Source texts of formatted documents:
====================

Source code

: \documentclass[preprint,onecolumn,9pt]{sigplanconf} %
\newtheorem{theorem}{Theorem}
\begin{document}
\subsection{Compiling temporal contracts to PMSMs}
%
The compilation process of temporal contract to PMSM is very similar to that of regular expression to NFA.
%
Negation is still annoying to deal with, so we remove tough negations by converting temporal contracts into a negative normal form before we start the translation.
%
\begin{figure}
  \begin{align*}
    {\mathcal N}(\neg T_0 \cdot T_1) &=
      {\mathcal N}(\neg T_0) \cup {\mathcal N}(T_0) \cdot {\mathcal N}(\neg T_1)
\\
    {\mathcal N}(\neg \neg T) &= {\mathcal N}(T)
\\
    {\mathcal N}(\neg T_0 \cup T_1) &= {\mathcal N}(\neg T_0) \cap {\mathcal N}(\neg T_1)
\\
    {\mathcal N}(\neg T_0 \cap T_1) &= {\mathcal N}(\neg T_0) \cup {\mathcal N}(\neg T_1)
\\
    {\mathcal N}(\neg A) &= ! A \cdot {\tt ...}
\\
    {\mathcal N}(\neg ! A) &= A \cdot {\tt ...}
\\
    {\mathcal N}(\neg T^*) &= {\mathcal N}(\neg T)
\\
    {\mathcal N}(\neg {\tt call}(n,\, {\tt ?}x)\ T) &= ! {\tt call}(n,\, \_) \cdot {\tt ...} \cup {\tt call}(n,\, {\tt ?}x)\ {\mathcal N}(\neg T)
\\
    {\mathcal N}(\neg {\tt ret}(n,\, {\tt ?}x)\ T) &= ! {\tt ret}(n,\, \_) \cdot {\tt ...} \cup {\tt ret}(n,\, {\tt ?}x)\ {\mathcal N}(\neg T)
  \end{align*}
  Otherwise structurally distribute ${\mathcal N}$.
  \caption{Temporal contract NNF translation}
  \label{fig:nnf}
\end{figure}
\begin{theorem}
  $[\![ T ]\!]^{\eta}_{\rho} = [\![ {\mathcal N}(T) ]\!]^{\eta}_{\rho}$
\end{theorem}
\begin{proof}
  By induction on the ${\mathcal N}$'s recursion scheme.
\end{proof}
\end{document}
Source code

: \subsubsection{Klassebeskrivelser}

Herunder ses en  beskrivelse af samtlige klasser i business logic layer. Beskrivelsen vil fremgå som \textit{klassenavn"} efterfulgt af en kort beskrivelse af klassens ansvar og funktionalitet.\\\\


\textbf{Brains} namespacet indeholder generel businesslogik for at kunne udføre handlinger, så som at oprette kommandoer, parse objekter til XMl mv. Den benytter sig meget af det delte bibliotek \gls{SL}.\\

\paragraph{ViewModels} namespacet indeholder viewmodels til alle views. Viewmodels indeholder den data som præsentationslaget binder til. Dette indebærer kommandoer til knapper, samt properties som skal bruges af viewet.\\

====================

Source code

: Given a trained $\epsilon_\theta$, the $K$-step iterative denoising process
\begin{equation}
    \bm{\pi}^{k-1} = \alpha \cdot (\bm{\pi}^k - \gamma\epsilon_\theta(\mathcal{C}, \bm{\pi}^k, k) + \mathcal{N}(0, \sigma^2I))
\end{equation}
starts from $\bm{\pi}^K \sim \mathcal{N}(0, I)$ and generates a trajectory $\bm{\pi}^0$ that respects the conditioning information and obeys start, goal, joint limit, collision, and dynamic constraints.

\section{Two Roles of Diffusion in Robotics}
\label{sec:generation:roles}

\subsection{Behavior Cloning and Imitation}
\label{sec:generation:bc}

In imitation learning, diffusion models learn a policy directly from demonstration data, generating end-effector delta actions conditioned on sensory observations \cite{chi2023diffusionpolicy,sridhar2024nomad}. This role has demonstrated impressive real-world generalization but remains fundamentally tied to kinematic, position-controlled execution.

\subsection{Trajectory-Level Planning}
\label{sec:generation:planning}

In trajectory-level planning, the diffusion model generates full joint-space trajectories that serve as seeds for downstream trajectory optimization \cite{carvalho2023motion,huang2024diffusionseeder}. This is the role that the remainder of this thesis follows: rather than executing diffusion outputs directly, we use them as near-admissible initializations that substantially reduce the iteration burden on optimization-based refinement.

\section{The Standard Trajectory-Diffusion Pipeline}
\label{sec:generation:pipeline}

====================

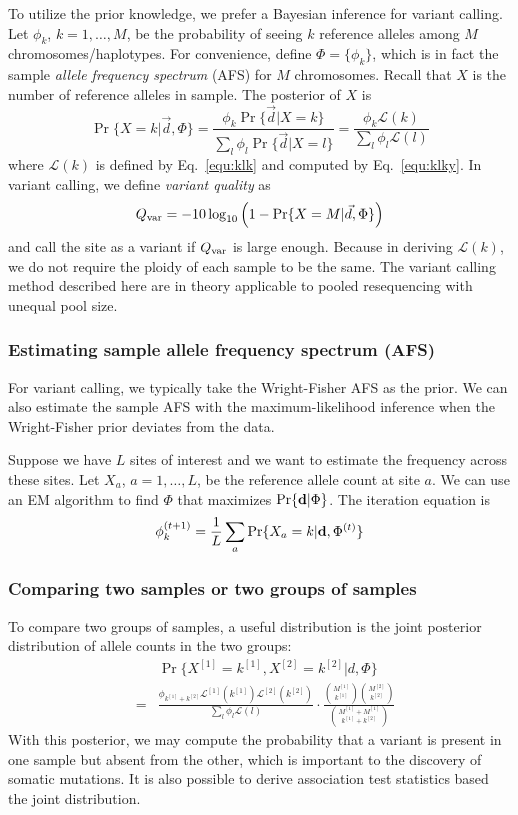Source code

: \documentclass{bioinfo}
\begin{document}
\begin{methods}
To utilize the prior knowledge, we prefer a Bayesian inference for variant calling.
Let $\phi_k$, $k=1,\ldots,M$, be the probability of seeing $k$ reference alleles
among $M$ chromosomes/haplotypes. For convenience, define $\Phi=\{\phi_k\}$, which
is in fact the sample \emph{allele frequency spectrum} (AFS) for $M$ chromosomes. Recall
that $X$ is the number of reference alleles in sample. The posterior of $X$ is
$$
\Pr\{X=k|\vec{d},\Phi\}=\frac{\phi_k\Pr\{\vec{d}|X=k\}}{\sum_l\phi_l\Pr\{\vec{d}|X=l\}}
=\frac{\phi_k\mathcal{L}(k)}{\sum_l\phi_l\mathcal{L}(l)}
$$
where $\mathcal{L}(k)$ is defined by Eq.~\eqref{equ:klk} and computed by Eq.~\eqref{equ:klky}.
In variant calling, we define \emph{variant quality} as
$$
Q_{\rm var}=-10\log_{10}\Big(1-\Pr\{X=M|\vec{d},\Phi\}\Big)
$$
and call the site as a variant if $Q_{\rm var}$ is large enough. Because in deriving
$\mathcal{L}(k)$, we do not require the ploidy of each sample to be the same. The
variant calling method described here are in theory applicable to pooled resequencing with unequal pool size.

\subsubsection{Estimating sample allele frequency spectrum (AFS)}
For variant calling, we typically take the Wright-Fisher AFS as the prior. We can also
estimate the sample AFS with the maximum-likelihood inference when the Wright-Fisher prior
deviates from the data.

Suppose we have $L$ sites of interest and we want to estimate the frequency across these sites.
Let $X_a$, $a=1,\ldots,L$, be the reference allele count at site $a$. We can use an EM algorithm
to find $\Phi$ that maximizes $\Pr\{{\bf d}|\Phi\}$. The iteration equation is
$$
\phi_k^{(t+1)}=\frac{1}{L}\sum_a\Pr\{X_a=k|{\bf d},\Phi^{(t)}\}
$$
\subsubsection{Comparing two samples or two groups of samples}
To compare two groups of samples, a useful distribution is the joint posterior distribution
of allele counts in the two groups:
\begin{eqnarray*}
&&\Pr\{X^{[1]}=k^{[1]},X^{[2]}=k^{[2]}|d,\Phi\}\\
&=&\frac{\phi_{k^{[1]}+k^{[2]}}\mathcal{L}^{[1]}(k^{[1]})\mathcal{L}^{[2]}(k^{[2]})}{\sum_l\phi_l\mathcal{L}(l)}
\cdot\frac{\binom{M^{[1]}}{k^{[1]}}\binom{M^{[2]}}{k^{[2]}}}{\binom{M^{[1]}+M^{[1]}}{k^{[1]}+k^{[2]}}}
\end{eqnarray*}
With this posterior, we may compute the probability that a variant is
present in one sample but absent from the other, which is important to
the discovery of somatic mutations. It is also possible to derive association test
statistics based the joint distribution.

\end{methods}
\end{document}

====================

• [What is being asked]
Your answer should be a number only: the count of lines above in which the string "data" appears.

• [Answer area]
3